Through the bond, she can feel his emotions clearly: love, concern, determination, affection.
“I can’t lose you,” Sage says, because apparently she’s decided to lead with vulnerability. “After feeling you almost die through the bond—Oliver, I can’t go through that again.”
“You won’t have to,” Oliver says.
“You can’t promise that,” Sage argues. “We’re about to go up against an immortal entity. Either of us could die.”
“Then let’s not die,” Oliver suggests, and his optimism should be annoying but instead it’s comforting.
“It’s not that simple.”
“It is, actually,” Oliver says, taking her hand. “We have Morgan’s help, we have the medallion, we have a plan. We’re going to destroy the anchor, bind the Collector, and survive. And then I’m going to take you on a real date.”
“Presumptuous,” Sage says, but she’s smiling.
“Optimistic,” Oliver corrects. “There’s a difference.”
Sage is quiet for a moment, thumb tracing patterns on Oliver’s palm, feeling his warmth through their joined hands and through the bond.
“I meant what I said,” she finally admits. “Earlier. I love you. And I’m sorry it took almost losing you for me to say it, and I’m sorry I’m terrible at this, and I’m sorry—”
“Stop apologizing,” Oliver interrupts gently. “You said it. That’s what matters. And Sage?”
“Yeah?”
“I love you too,” Oliver says, and through the bond Sage feels the depth of it, feels how completely he means it. “I’ve loved you since you first glared at me and told me to get out of your shop. Maybe even before that. And I’m going to keep loving you through this fight and after it, assuming we both survive.”
“When we survive,” Sage corrects, borrowing his optimism.
“When we survive,” Oliver agrees, grinning.
Sage kisses him then, slow and sweet and filled with all the things she’s too scared to say out loud—thank you for staying, thank you for being patient, thank you for making me hope again.
When they break apart, Oliver is looking at her with such genuine affection that Sage feels her defenses crack further.
“After this is over,” she says quietly, “I want to try. Actually try. Not just survive together but live together. Build something that’s not just about fighting.”
“I’d like that,” Oliver says. “Though I’m keeping the couch arrangement until you explicitly invite me to your bed.”
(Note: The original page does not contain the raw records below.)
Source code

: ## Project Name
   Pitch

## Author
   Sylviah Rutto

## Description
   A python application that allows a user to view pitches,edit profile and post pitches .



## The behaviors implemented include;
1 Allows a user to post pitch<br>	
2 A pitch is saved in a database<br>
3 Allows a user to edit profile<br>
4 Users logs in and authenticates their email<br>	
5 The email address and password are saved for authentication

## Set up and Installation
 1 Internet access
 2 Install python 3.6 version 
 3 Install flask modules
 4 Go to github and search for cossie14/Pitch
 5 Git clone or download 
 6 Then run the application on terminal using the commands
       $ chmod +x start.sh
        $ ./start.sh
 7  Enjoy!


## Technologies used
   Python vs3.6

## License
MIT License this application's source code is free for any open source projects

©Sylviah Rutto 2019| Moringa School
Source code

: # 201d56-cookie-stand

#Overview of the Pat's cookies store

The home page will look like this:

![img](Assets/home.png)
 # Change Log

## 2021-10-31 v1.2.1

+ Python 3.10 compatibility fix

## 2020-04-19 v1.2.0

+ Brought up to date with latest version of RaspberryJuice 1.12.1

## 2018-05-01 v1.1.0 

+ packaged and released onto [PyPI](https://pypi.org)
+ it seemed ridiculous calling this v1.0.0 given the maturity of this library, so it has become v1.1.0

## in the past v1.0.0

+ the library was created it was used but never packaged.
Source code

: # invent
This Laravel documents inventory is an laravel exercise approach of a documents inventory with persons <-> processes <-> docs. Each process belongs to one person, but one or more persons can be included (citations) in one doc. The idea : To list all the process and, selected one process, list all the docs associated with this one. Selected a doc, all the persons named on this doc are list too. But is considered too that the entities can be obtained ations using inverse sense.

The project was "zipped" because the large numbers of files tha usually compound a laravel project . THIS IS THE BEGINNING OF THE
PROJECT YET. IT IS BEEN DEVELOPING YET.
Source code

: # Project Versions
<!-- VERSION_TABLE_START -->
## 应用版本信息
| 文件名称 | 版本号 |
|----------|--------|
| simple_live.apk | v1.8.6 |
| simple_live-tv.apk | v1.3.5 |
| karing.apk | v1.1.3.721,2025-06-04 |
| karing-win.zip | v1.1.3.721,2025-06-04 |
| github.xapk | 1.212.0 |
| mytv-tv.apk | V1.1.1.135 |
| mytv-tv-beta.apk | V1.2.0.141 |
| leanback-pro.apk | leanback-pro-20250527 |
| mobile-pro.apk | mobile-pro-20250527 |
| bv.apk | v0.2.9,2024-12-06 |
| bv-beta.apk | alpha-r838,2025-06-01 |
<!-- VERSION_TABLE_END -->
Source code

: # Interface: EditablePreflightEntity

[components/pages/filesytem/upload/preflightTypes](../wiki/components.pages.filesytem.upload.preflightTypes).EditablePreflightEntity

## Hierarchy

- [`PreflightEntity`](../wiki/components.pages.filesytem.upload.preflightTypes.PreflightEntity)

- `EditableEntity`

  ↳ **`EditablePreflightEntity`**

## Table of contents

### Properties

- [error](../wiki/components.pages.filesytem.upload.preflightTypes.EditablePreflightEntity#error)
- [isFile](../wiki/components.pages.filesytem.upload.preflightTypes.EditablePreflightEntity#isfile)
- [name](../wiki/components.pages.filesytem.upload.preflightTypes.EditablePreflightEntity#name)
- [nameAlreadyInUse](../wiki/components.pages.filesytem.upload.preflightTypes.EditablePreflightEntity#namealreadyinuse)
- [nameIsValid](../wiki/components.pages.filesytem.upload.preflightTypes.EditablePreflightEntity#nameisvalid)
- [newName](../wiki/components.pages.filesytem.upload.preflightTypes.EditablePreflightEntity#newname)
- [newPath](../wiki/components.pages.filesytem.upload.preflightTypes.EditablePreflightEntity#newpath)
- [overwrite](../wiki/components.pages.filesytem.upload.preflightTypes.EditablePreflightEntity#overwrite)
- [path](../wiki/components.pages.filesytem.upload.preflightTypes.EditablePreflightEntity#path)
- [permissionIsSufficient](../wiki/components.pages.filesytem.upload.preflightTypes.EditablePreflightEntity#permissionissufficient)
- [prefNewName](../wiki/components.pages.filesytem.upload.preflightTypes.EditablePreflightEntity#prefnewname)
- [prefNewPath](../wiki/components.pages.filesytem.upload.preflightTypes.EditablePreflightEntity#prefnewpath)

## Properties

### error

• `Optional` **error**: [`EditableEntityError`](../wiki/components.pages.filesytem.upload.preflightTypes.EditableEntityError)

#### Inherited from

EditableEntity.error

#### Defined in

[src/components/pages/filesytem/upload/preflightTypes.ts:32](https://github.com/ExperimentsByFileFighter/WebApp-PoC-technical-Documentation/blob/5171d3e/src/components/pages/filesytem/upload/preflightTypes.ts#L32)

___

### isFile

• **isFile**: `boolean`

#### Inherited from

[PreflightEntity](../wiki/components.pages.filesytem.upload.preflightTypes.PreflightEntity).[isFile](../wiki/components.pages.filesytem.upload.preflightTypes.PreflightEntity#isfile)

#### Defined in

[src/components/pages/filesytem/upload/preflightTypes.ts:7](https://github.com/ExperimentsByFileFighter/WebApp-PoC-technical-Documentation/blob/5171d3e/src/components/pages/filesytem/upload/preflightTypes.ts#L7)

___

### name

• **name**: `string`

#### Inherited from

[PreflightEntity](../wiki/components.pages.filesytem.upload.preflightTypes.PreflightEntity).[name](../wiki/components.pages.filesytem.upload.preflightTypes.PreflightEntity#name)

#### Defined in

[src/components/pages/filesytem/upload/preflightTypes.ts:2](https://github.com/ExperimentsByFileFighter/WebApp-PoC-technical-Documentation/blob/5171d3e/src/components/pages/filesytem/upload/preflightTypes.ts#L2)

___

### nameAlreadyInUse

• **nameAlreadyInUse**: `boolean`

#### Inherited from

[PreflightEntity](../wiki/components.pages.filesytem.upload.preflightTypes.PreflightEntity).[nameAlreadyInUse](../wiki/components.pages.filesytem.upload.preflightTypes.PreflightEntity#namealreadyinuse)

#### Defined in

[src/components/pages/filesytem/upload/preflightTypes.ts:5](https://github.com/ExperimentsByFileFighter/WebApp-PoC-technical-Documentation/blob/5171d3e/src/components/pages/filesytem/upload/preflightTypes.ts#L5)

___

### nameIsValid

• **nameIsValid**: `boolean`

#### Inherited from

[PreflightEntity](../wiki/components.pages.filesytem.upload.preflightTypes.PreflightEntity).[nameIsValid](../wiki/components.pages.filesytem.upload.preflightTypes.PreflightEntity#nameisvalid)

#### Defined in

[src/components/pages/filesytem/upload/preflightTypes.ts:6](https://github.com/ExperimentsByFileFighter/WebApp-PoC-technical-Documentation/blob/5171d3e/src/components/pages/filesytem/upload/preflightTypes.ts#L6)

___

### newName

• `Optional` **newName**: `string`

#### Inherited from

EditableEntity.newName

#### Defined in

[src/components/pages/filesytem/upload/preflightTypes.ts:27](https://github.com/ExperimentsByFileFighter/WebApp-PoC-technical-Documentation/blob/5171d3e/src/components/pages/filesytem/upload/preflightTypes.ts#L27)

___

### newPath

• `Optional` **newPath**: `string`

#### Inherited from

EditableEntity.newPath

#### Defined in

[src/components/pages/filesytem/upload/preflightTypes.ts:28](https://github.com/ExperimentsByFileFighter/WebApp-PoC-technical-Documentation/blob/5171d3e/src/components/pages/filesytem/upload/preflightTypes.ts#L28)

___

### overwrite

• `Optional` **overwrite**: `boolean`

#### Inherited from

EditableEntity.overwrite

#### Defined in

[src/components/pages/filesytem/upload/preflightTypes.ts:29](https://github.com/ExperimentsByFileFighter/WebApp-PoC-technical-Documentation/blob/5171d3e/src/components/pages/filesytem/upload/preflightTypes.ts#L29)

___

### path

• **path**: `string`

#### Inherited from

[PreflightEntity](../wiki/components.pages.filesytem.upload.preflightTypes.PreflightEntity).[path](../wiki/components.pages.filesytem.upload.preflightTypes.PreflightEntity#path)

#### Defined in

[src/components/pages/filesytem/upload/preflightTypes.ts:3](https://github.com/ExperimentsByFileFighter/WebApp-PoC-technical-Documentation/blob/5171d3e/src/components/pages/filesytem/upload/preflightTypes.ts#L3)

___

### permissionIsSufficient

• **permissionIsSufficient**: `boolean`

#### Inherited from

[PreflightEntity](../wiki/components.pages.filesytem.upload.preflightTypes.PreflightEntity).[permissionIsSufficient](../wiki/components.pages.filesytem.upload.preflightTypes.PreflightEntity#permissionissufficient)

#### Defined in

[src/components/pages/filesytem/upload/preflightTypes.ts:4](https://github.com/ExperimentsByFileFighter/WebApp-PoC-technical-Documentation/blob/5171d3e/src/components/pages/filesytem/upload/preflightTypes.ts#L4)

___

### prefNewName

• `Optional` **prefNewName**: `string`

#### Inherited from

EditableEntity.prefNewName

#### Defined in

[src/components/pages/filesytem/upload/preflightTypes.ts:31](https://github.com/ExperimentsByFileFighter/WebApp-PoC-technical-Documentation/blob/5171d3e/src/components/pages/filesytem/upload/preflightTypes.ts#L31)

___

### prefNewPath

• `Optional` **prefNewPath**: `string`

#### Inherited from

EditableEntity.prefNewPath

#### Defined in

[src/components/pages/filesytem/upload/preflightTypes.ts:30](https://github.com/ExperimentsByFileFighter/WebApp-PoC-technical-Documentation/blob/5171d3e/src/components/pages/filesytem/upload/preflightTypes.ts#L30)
“Deal,” Sage agrees, and through the bond she feels Oliver’s surprise and delight.
They spend the rest of the dawn hours like that—tangled together on the couch, talking about futures they might not have, making plans they might not get to keep—and when Morgan returns with coffee, she finds them asleep in each other’s arms, the bond between them glowing faintly with shared contentment.
Morgan doesn’t wake them, just reinforces the wards and lets them rest, because tomorrow they’re going to destroy the medallion and face the Collector, and they need whatever peace they can get before the storm.